[Opening DATA IN THIS EXERCISE section]

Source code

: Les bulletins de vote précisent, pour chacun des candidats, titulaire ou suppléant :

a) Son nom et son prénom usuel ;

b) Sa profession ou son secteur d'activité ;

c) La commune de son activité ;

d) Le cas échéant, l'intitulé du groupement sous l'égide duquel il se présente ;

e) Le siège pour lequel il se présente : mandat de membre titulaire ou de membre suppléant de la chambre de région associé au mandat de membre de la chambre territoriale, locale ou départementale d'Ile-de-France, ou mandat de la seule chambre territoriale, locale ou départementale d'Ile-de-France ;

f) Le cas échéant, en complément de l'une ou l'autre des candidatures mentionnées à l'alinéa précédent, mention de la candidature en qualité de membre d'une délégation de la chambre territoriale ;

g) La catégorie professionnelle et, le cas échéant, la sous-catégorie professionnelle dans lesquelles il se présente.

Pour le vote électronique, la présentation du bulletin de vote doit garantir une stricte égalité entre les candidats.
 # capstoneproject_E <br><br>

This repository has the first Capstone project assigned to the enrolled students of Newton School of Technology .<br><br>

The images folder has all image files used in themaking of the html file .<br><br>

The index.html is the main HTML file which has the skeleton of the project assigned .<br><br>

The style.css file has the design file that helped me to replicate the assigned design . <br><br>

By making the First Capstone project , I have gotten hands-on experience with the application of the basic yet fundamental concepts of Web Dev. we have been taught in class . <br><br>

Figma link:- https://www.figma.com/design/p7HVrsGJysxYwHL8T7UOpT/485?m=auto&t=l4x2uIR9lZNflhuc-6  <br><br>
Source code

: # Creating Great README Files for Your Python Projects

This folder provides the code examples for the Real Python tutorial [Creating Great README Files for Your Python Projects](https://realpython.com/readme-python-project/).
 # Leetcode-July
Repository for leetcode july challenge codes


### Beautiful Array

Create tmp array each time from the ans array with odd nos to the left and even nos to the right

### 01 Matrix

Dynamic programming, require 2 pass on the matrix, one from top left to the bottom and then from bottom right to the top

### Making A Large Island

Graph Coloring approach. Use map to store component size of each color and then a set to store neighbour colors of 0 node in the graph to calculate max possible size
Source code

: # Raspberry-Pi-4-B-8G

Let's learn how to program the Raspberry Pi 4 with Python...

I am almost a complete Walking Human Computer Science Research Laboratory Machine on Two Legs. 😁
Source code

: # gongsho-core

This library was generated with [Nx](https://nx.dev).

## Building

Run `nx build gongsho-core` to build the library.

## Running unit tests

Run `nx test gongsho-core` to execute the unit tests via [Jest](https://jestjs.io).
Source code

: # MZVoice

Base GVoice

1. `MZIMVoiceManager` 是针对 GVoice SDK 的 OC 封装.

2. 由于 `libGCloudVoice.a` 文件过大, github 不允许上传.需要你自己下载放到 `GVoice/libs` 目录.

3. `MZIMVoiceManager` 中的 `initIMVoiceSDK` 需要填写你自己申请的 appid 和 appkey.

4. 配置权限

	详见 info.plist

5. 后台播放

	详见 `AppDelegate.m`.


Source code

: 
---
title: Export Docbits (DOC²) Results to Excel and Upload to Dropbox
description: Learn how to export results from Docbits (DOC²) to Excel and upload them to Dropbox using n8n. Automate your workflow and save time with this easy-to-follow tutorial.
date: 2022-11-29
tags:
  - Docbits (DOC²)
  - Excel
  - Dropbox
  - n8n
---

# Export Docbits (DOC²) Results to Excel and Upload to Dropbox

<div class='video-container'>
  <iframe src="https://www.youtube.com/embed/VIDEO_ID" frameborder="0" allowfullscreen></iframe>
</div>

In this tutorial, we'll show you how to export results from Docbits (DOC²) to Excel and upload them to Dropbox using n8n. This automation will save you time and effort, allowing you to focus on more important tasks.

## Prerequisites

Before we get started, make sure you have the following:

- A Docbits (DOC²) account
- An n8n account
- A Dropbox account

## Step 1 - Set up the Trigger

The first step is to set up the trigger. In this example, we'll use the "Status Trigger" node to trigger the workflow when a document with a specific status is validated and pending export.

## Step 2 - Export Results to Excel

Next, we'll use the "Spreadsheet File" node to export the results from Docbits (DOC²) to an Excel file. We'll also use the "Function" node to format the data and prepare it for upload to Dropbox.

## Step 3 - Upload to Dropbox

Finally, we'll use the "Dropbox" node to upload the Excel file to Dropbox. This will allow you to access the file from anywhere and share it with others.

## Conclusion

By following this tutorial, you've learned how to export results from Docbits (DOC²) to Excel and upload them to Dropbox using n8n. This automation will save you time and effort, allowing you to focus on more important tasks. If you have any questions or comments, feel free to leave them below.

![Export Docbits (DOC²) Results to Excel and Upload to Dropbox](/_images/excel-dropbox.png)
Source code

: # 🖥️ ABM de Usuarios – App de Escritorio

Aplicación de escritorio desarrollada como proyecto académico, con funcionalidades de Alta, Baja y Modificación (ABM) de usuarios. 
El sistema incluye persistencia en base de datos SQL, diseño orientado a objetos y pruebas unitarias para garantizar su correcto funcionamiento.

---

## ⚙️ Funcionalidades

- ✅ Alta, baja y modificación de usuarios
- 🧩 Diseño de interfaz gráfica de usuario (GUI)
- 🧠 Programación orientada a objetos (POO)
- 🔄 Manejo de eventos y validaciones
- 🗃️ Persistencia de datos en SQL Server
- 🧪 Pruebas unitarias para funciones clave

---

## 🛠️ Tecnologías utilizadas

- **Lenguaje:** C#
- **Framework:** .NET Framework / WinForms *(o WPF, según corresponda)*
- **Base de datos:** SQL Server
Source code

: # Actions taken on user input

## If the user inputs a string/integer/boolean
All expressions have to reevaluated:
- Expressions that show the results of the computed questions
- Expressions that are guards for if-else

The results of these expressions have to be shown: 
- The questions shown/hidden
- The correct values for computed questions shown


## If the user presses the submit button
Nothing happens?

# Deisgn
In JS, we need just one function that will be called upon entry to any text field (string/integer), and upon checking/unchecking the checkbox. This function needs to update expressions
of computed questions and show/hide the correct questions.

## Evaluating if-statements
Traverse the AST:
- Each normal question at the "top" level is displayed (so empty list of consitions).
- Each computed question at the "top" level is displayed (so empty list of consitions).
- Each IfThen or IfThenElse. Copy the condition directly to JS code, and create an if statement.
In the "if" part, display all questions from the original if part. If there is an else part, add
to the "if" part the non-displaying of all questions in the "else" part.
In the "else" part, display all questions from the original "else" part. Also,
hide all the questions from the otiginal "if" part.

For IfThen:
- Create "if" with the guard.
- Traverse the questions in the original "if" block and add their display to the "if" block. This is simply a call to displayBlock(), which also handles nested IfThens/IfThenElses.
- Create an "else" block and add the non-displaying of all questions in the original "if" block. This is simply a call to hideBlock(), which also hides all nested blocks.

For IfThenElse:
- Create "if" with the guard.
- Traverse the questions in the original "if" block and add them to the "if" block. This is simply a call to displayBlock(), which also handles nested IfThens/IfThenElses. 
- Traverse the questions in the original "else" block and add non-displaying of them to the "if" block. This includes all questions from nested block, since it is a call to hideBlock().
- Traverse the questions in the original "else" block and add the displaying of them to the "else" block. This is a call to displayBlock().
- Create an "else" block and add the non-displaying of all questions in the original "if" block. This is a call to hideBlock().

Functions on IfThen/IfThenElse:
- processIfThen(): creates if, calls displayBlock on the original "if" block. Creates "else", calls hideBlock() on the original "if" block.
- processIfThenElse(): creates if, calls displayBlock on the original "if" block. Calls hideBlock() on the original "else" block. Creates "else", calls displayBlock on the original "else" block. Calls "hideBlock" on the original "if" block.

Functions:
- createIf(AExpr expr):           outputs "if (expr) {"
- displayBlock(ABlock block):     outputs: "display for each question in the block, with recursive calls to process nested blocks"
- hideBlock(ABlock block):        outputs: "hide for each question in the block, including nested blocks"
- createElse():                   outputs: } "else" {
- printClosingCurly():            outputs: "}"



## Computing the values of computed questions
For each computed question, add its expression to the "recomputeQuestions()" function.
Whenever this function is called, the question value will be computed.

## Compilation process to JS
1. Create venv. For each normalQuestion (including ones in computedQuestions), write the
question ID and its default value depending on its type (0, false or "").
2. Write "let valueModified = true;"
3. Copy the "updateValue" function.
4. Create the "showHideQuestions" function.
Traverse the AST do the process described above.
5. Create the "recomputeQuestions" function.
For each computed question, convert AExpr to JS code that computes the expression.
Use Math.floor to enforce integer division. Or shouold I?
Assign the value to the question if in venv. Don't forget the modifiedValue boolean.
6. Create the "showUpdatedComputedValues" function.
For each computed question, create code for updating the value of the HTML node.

[Closing DATA IN THIS EXERCISE section]

EXERCISE DIRECTIONS
What you give back should be only the lines of the records above, starting at the line with "## 🛠️ Tecnologías utilizadas" and ending at the line with "- The correct", restated word for word.

RESULT OF THIS TASK
## 🛠️ Tecnologías utilizadas

- **Lenguaje:** C#
- **Framework:** .NET Framework / WinForms *(o WPF, según corresponda)*
- **Base de datos:** SQL Server
Source code

: # Actions taken on user input

## If the user inputs a string/integer/boolean
All expressions have to reevaluated:
- Expressions that show the results of the computed questions
- Expressions that are guards for if-else

The results of these expressions have to be shown: 
- The questions shown/hidden
- The correct values for computed questions shown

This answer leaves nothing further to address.